● **Exercise brief**
Repeat the records below exactly as they appear, leaving out any pictures.

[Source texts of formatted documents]
....
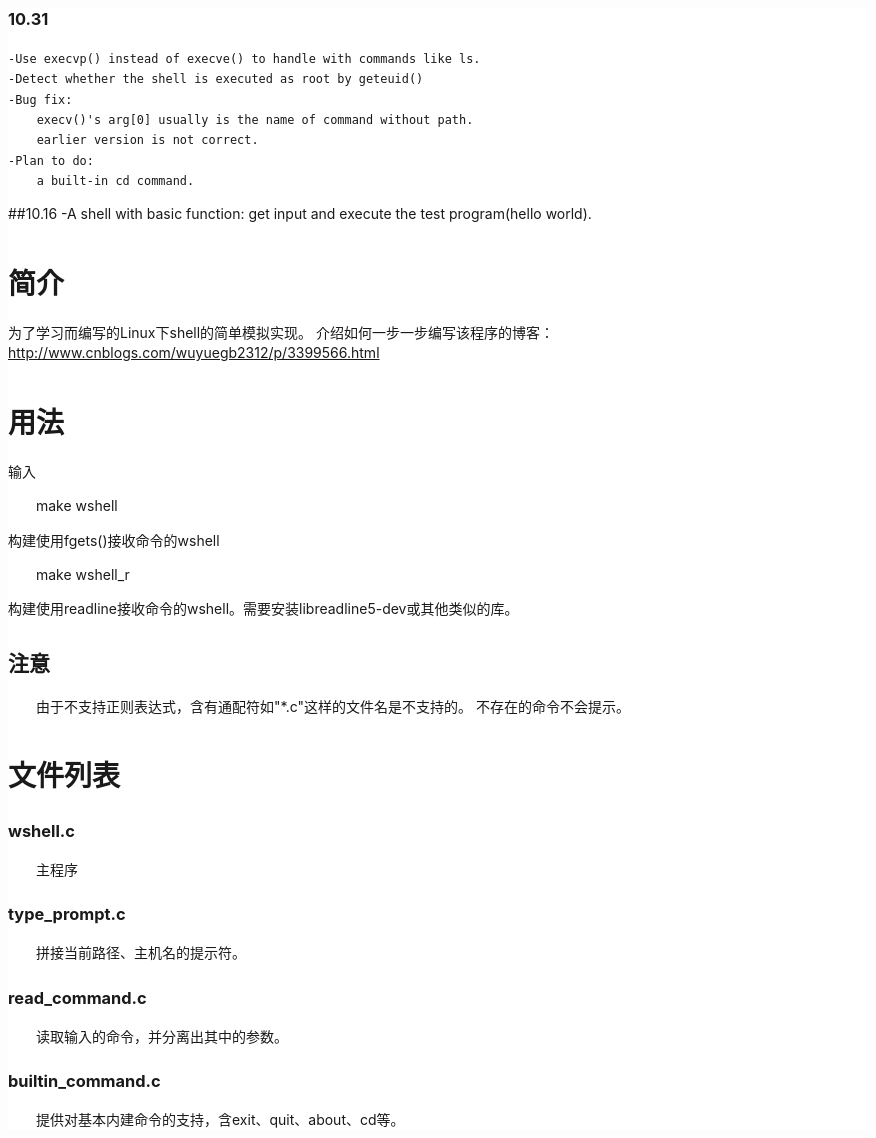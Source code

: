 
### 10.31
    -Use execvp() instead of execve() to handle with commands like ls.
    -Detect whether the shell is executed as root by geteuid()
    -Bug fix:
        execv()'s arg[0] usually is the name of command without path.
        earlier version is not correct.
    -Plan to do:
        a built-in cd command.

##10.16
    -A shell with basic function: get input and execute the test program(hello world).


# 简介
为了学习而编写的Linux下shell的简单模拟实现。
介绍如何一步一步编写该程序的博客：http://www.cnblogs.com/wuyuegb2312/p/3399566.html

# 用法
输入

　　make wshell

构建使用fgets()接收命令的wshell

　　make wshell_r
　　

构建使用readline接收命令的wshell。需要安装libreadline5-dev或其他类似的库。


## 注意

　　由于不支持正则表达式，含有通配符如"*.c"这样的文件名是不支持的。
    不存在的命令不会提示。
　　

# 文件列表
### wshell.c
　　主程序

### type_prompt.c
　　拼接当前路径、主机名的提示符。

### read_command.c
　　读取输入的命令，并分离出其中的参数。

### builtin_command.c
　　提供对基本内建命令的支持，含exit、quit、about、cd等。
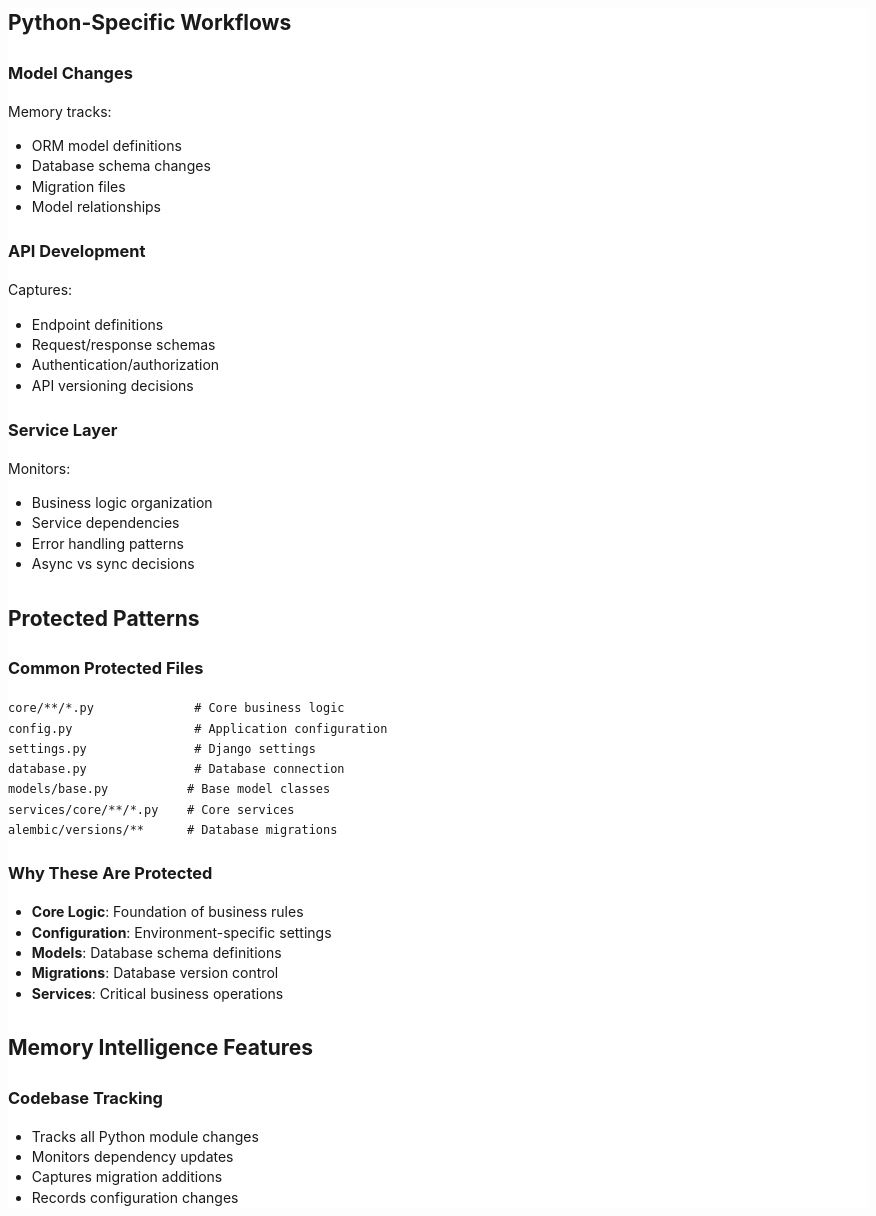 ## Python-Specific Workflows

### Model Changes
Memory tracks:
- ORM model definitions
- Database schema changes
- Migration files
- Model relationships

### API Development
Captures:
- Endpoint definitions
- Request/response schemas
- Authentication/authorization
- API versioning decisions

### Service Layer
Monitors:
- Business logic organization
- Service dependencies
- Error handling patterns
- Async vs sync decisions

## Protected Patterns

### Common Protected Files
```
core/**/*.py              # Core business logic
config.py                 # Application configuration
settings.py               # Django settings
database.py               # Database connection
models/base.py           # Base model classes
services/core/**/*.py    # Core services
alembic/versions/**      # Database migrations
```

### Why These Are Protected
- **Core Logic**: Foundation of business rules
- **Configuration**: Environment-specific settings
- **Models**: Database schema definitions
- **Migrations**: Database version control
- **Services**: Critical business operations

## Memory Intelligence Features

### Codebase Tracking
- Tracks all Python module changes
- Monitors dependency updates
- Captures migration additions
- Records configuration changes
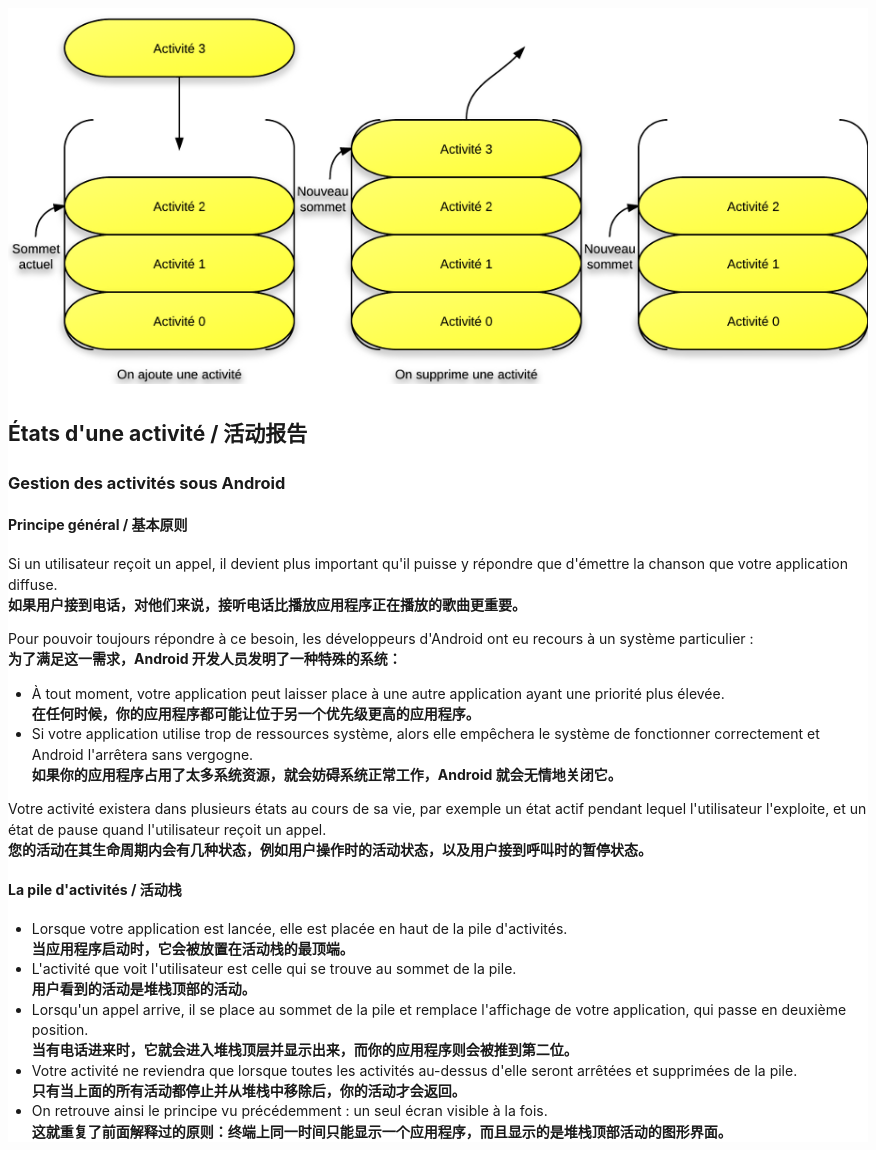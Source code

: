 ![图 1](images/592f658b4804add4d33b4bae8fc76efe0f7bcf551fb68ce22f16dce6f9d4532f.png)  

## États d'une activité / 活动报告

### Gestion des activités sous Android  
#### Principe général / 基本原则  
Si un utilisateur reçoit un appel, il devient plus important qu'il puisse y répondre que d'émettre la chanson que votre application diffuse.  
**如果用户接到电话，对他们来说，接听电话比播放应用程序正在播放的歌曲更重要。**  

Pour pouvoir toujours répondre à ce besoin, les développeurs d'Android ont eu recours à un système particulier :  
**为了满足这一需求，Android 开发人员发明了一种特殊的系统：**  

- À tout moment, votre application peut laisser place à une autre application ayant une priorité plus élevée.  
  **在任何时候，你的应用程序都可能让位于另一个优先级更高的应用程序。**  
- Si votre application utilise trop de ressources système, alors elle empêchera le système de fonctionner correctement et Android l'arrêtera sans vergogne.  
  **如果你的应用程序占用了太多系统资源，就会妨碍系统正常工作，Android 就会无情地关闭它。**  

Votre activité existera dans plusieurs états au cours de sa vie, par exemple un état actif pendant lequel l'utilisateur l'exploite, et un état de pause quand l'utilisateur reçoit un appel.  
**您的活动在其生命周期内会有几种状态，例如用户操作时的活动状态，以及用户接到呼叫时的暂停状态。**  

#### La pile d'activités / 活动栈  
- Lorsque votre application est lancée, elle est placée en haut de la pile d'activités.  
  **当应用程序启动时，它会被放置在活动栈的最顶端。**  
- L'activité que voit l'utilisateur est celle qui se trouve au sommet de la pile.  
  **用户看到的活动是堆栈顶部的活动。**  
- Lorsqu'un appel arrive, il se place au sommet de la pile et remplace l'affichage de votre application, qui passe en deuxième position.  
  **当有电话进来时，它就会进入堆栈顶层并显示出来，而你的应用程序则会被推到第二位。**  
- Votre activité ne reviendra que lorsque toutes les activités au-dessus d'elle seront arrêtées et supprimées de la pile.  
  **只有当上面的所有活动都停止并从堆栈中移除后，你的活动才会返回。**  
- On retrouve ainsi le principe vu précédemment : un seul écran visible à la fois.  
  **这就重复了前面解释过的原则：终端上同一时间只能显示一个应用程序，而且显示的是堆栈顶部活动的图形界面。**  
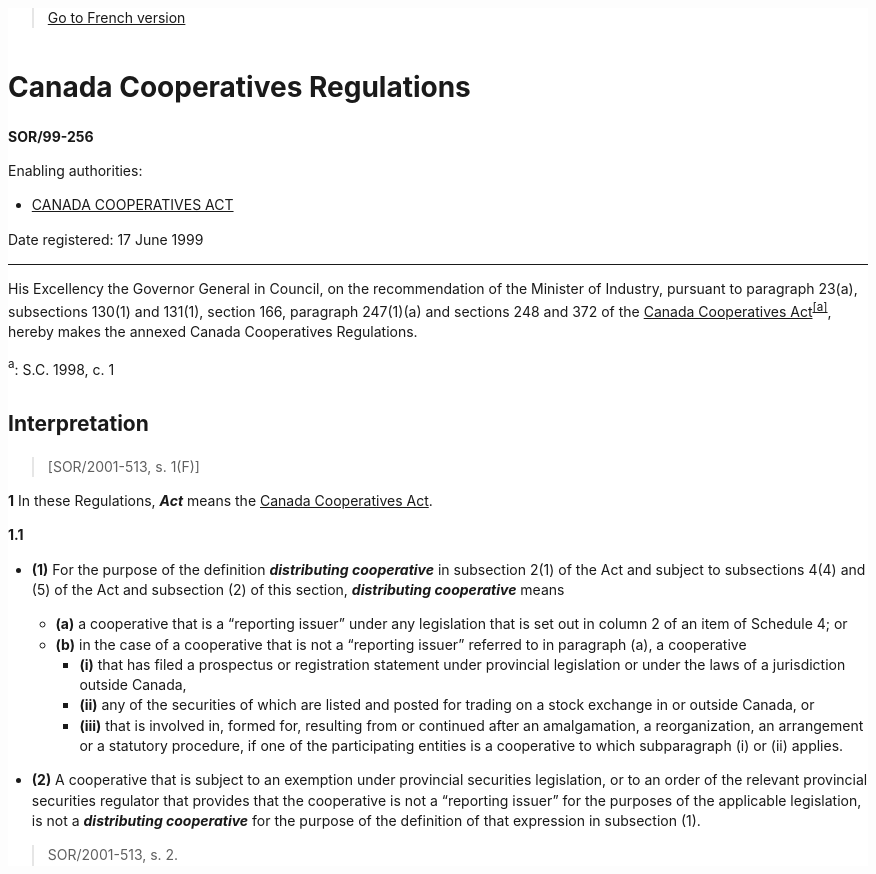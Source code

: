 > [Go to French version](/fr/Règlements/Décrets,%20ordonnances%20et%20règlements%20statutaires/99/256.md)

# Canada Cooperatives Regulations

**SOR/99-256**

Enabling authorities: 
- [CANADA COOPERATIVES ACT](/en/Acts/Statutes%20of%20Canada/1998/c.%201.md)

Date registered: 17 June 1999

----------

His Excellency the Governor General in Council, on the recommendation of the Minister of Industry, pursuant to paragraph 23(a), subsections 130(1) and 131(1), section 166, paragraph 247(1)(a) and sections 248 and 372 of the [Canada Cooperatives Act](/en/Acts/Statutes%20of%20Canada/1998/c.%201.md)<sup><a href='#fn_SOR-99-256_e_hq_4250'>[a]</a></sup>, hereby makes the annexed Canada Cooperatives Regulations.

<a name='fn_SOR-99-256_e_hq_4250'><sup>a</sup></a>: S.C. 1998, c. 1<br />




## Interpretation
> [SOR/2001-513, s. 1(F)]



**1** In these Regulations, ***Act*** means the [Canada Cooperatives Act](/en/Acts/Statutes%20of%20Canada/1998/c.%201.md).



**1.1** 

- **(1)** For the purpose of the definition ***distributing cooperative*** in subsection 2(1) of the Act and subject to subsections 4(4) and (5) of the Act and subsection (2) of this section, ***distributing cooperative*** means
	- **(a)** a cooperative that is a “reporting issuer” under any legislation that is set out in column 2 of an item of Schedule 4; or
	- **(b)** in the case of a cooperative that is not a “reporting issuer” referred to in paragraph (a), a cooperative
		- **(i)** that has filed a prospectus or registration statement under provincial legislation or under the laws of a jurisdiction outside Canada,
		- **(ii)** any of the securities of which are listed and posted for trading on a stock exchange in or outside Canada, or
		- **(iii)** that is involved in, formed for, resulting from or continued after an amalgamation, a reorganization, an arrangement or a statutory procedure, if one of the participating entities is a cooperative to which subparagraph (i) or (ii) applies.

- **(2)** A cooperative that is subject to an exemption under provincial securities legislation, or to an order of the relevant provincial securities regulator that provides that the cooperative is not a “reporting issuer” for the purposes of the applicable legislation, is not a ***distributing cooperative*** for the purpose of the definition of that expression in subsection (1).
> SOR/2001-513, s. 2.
....
● **Answer to this exercise**
Source code

: 
### 10.31
    -Use execvp() instead of execve() to handle with commands like ls.
    -Detect whether the shell is executed as root by geteuid()
    -Bug fix:
        execv()'s arg[0] usually is the name of command without path.
        earlier version is not correct.
    -Plan to do:
        a built-in cd command.

##10.16
    -A shell with basic function: get input and execute the test program(hello world).


# 简介
为了学习而编写的Linux下shell的简单模拟实现。
介绍如何一步一步编写该程序的博客：http://www.cnblogs.com/wuyuegb2312/p/3399566.html

# 用法
输入

　　make wshell

构建使用fgets()接收命令的wshell

　　make wshell_r
　　

构建使用readline接收命令的wshell。需要安装libreadline5-dev或其他类似的库。


## 注意

　　由于不支持正则表达式，含有通配符如"*.c"这样的文件名是不支持的。
    不存在的命令不会提示。
　　

# 文件列表
### wshell.c
　　主程序

### type_prompt.c
　　拼接当前路径、主机名的提示符。

### read_command.c
　　读取输入的命令，并分离出其中的参数。

### builtin_command.c
　　提供对基本内建命令的支持，含exit、quit、about、cd等。
 ## Python-Specific Workflows

### Model Changes
Memory tracks:
- ORM model definitions
- Database schema changes
- Migration files
- Model relationships

### API Development
Captures:
- Endpoint definitions
- Request/response schemas
- Authentication/authorization
- API versioning decisions

### Service Layer
Monitors:
- Business logic organization
- Service dependencies
- Error handling patterns
- Async vs sync decisions

## Protected Patterns

### Common Protected Files
```
core/**/*.py              # Core business logic
config.py                 # Application configuration
settings.py               # Django settings
database.py               # Database connection
models/base.py           # Base model classes
services/core/**/*.py    # Core services
alembic/versions/**      # Database migrations
```

### Why These Are Protected
- **Core Logic**: Foundation of business rules
- **Configuration**: Environment-specific settings
- **Models**: Database schema definitions
- **Migrations**: Database version control
- **Services**: Critical business operations

## Memory Intelligence Features

### Codebase Tracking
- Tracks all Python module changes
- Monitors dependency updates
- Captures migration additions
- Records configuration changes
Source code

: ![图 1](images/592f658b4804add4d33b4bae8fc76efe0f7bcf551fb68ce22f16dce6f9d4532f.png)  

## États d'une activité / 活动报告

### Gestion des activités sous Android  
#### Principe général / 基本原则  
Si un utilisateur reçoit un appel, il devient plus important qu'il puisse y répondre que d'émettre la chanson que votre application diffuse.  
**如果用户接到电话，对他们来说，接听电话比播放应用程序正在播放的歌曲更重要。**  

Pour pouvoir toujours répondre à ce besoin, les développeurs d'Android ont eu recours à un système particulier :  
**为了满足这一需求，Android 开发人员发明了一种特殊的系统：**  

- À tout moment, votre application peut laisser place à une autre application ayant une priorité plus élevée.  
  **在任何时候，你的应用程序都可能让位于另一个优先级更高的应用程序。**  
- Si votre application utilise trop de ressources système, alors elle empêchera le système de fonctionner correctement et Android l'arrêtera sans vergogne.  
  **如果你的应用程序占用了太多系统资源，就会妨碍系统正常工作，Android 就会无情地关闭它。**  

Votre activité existera dans plusieurs états au cours de sa vie, par exemple un état actif pendant lequel l'utilisateur l'exploite, et un état de pause quand l'utilisateur reçoit un appel.  
**您的活动在其生命周期内会有几种状态，例如用户操作时的活动状态，以及用户接到呼叫时的暂停状态。**  

#### La pile d'activités / 活动栈  
- Lorsque votre application est lancée, elle est placée en haut de la pile d'activités.  
  **当应用程序启动时，它会被放置在活动栈的最顶端。**  
- L'activité que voit l'utilisateur est celle qui se trouve au sommet de la pile.  
  **用户看到的活动是堆栈顶部的活动。**  
- Lorsqu'un appel arrive, il se place au sommet de la pile et remplace l'affichage de votre application, qui passe en deuxième position.  
  **当有电话进来时，它就会进入堆栈顶层并显示出来，而你的应用程序则会被推到第二位。**  
- Votre activité ne reviendra que lorsque toutes les activités au-dessus d'elle seront arrêtées et supprimées de la pile.  
  **只有当上面的所有活动都停止并从堆栈中移除后，你的活动才会返回。**  
- On retrouve ainsi le principe vu précédemment : un seul écran visible à la fois.  
  **这就重复了前面解释过的原则：终端上同一时间只能显示一个应用程序，而且显示的是堆栈顶部活动的图形界面。**  
Source code

: > [Go to French version](/fr/Règlements/Décrets,%20ordonnances%20et%20règlements%20statutaires/99/256.md)

# Canada Cooperatives Regulations

**SOR/99-256**

Enabling authorities: 
- [CANADA COOPERATIVES ACT](/en/Acts/Statutes%20of%20Canada/1998/c.%201.md)

Date registered: 17 June 1999

----------

His Excellency the Governor General in Council, on the recommendation of the Minister of Industry, pursuant to paragraph 23(a), subsections 130(1) and 131(1), section 166, paragraph 247(1)(a) and sections 248 and 372 of the [Canada Cooperatives Act](/en/Acts/Statutes%20of%20Canada/1998/c.%201.md)<sup><a href='#fn_SOR-99-256_e_hq_4250'>[a]</a></sup>, hereby makes the annexed Canada Cooperatives Regulations.

<a name='fn_SOR-99-256_e_hq_4250'><sup>a</sup></a>: S.C. 1998, c. 1<br />




## Interpretation
> [SOR/2001-513, s. 1(F)]



**1** In these Regulations, ***Act*** means the [Canada Cooperatives Act](/en/Acts/Statutes%20of%20Canada/1998/c.%201.md).



**1.1** 

- **(1)** For the purpose of the definition ***distributing cooperative*** in subsection 2(1) of the Act and subject to subsections 4(4) and (5) of the Act and subsection (2) of this section, ***distributing cooperative*** means
	- **(a)** a cooperative that is a “reporting issuer” under any legislation that is set out in column 2 of an item of Schedule 4; or
	- **(b)** in the case of a cooperative that is not a “reporting issuer” referred to in paragraph (a), a cooperative
		- **(i)** that has filed a prospectus or registration statement under provincial legislation or under the laws of a jurisdiction outside Canada,
		- **(ii)** any of the securities of which are listed and posted for trading on a stock exchange in or outside Canada, or
		- **(iii)** that is involved in, formed for, resulting from or continued after an amalgamation, a reorganization, an arrangement or a statutory procedure, if one of the participating entities is a cooperative to which subparagraph (i) or (ii) applies.

- **(2)** A cooperative that is subject to an exemption under provincial securities legislation, or to an order of the relevant provincial securities regulator that provides that the cooperative is not a “reporting issuer” for the purposes of the applicable legislation, is not a ***distributing cooperative*** for the purpose of the definition of that expression in subsection (1).
> SOR/2001-513, s. 2.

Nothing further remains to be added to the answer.